Your assignment >>
The expected output is a copy of every line in the records with the string "have".

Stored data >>
========================

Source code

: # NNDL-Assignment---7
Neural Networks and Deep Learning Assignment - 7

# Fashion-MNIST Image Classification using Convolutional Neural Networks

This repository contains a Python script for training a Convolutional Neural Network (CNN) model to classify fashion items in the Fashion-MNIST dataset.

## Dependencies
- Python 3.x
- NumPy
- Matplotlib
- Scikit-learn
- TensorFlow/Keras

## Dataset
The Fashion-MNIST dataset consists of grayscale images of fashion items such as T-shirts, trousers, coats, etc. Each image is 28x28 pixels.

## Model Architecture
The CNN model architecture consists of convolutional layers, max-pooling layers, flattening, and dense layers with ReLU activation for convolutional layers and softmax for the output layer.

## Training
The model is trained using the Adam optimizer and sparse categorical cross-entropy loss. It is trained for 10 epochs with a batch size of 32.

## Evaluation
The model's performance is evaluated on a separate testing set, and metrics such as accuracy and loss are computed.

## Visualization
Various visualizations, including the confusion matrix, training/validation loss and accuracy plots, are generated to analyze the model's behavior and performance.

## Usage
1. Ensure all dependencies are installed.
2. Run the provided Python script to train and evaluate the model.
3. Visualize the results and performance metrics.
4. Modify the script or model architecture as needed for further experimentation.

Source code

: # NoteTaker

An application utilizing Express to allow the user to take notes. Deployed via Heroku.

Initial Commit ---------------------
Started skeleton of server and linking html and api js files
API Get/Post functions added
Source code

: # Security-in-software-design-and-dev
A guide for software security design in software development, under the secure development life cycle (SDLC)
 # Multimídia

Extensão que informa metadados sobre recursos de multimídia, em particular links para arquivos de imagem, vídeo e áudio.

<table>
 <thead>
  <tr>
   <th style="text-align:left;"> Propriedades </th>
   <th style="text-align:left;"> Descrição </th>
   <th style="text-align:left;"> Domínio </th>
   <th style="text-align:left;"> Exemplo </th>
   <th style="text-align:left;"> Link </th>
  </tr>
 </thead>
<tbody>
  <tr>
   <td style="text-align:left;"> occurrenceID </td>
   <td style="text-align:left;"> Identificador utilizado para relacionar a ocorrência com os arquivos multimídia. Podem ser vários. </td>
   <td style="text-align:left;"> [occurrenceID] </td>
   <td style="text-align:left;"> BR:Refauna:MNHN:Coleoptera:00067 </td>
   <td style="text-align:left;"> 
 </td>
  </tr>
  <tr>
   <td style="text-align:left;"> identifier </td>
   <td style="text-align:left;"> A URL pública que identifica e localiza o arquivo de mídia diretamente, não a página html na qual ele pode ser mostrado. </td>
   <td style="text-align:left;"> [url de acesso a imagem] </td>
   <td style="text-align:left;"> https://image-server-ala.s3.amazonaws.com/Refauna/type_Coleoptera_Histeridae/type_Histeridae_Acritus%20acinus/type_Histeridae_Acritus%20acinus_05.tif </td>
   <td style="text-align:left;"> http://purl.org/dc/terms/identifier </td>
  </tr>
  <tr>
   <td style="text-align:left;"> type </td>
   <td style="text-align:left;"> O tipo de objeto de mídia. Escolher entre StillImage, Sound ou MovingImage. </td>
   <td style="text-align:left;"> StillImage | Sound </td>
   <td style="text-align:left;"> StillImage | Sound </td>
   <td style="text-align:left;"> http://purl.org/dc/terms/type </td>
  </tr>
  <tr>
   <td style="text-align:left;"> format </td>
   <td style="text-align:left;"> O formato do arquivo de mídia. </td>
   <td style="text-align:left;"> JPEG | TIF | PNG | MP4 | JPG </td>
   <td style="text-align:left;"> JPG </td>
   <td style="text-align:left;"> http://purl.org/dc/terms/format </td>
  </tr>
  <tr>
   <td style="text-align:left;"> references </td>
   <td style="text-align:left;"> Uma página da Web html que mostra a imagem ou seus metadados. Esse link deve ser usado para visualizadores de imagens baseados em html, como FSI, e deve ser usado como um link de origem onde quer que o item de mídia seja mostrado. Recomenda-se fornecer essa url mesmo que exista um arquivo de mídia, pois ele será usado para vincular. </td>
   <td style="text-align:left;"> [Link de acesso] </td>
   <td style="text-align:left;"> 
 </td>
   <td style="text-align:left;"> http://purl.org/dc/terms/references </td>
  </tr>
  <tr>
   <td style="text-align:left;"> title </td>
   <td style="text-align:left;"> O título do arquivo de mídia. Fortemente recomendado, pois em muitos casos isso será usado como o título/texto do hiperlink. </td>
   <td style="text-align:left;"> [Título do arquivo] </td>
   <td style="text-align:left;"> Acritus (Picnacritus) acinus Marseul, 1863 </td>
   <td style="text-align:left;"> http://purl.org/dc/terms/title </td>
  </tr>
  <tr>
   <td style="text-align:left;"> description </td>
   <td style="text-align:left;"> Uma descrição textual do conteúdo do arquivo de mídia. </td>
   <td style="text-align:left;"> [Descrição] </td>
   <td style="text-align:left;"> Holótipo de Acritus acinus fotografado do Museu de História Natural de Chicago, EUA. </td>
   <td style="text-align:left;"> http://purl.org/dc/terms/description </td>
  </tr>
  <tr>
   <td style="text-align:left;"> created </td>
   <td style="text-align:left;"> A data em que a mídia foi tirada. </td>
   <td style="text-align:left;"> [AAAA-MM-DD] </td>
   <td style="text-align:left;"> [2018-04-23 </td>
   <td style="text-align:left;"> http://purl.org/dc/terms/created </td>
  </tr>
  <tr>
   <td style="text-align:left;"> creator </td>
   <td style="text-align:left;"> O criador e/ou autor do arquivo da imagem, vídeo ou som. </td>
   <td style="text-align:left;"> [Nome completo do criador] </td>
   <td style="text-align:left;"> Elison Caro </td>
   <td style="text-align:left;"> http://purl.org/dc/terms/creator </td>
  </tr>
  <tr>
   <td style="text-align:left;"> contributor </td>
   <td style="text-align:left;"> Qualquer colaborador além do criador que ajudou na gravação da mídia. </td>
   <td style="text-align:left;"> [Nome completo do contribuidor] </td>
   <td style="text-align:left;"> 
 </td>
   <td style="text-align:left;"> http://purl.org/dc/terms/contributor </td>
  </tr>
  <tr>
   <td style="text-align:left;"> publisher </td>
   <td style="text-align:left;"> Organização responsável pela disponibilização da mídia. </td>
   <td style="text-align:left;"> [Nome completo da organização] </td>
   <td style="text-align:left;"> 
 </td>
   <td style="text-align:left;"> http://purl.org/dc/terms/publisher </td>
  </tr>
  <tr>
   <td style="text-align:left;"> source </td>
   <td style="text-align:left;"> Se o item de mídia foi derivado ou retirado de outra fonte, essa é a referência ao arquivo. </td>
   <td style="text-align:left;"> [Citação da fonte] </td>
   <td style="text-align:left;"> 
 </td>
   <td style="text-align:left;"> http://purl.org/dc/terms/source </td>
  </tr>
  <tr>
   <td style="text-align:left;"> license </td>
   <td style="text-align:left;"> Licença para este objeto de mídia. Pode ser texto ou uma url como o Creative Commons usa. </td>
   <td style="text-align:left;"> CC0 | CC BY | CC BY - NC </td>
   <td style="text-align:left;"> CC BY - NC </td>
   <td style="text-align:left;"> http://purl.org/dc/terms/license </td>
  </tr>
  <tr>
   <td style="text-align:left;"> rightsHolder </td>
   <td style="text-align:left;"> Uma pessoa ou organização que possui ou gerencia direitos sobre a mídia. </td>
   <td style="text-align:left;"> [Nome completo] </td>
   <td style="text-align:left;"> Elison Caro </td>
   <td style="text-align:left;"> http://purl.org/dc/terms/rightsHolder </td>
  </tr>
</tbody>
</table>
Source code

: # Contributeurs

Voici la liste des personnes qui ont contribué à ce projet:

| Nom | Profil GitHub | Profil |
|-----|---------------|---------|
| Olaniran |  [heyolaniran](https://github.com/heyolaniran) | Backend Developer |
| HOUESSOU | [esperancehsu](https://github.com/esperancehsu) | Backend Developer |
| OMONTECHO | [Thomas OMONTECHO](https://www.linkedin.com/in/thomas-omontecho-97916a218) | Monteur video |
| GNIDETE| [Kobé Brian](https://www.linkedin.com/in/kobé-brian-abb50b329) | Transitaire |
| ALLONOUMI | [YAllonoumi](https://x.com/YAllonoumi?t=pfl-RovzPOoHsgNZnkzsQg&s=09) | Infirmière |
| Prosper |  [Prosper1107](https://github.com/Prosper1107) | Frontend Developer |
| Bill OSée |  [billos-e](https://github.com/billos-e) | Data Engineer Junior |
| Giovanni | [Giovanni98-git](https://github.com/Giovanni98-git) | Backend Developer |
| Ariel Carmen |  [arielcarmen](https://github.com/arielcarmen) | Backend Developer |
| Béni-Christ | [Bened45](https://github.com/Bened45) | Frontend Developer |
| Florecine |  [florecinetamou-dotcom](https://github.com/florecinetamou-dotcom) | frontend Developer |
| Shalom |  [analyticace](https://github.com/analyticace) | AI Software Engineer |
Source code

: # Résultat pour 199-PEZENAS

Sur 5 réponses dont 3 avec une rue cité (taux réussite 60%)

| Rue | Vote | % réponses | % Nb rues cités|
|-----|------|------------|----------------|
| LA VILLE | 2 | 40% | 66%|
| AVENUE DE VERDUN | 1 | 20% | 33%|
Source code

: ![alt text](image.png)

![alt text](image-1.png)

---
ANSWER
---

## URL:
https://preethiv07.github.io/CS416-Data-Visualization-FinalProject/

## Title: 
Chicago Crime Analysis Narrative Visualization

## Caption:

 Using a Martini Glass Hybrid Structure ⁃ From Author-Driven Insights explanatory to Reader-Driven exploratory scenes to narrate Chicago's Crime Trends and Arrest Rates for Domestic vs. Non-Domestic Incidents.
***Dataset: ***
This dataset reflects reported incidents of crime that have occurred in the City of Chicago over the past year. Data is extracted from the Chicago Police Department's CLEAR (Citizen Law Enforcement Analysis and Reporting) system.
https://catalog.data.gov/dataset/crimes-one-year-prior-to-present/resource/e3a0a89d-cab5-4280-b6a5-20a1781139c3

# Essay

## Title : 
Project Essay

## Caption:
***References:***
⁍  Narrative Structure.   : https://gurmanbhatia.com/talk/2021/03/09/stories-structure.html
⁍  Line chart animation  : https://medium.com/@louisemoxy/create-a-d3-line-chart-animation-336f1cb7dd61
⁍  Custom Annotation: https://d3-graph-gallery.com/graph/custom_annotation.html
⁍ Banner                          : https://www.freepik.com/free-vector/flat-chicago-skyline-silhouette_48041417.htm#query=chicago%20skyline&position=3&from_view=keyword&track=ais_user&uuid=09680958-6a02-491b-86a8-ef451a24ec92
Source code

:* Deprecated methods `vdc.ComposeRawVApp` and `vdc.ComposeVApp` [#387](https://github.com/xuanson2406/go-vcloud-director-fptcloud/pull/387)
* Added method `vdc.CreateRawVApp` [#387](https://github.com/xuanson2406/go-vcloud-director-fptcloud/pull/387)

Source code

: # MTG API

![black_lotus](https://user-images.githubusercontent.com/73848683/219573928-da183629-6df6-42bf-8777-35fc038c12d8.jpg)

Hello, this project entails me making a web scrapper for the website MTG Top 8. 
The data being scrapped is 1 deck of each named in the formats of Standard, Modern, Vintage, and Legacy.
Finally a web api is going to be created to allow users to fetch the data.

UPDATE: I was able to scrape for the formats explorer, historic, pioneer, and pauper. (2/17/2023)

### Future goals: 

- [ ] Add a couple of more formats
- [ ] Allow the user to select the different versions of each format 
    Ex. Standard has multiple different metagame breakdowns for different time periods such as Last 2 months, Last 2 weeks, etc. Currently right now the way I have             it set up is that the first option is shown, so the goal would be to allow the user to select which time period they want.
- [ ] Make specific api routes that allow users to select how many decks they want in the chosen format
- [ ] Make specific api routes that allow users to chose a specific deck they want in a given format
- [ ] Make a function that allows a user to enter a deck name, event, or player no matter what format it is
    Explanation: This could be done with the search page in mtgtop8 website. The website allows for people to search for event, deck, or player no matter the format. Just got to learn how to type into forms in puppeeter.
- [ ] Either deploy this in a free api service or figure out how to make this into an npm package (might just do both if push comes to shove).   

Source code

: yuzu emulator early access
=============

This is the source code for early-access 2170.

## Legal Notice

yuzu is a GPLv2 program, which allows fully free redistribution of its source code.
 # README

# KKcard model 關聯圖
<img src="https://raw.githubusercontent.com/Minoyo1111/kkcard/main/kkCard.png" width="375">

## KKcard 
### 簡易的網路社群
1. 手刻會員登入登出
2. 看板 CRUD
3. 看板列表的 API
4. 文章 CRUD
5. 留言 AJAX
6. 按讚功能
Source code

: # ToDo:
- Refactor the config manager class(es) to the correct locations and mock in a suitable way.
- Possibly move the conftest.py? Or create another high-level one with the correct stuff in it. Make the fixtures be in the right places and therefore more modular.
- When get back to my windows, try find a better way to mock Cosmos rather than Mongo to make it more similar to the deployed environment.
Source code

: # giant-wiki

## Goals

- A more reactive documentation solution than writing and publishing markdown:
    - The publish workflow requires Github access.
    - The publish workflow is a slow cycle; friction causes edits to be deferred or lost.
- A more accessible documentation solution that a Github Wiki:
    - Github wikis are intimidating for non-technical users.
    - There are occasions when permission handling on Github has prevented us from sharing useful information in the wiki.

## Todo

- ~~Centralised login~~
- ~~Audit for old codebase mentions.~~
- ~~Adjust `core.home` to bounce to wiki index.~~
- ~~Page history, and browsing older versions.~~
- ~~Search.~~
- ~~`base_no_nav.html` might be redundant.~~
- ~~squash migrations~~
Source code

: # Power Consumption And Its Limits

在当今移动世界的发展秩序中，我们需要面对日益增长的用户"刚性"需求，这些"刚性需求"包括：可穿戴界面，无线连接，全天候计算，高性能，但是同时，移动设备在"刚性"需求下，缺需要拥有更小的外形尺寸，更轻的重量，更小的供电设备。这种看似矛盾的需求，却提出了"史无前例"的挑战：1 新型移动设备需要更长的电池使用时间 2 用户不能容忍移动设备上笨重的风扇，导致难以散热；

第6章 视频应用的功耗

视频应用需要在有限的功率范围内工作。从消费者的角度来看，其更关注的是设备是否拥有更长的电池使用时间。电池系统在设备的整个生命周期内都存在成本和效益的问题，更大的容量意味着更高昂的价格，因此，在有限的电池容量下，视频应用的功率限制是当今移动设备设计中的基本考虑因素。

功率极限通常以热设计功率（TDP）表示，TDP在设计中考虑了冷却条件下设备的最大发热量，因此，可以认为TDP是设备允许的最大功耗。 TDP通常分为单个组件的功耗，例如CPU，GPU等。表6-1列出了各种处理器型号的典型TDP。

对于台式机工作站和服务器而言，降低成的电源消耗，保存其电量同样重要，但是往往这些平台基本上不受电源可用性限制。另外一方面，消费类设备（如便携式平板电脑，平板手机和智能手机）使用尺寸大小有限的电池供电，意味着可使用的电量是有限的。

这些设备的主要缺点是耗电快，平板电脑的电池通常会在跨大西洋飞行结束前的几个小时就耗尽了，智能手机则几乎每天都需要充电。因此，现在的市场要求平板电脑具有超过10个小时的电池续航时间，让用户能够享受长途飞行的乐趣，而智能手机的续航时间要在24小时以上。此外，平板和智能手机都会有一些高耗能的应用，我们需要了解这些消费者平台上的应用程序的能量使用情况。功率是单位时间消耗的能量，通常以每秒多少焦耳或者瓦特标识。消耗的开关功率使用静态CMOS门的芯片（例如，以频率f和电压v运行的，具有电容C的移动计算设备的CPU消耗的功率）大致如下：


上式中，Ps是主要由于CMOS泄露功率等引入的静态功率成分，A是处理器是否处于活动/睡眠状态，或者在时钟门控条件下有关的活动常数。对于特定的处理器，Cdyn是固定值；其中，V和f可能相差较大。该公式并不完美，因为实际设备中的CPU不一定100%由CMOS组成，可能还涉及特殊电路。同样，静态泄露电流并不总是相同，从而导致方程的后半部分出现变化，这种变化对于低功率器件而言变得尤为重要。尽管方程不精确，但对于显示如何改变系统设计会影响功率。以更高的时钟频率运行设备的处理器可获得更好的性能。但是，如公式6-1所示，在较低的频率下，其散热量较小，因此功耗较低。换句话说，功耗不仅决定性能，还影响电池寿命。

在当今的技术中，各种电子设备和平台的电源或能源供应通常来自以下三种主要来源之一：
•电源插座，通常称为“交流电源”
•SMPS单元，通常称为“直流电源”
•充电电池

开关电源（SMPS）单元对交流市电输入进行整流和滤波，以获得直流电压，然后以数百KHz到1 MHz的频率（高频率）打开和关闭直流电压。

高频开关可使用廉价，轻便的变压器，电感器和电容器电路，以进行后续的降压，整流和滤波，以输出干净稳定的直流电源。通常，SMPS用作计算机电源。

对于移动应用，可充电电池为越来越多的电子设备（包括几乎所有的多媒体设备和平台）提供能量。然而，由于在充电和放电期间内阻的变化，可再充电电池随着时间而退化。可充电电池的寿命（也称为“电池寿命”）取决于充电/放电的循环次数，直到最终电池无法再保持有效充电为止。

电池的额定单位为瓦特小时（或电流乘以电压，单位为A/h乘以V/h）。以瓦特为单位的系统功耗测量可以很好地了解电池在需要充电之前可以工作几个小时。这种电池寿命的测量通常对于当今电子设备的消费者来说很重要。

========================

Problem solution >>
This dataset reflects reported incidents of crime that have occurred in the City of Chicago over the past year. Data is extracted from the Chicago Police Department's CLEAR (Citizen Law Enforcement Analysis and Reporting) system.
    Ex. Standard has multiple different metagame breakdowns for different time periods such as Last 2 months, Last 2 weeks, etc. Currently right now the way I have             it set up is that the first option is shown, so the goal would be to allow the user to select which time period they want.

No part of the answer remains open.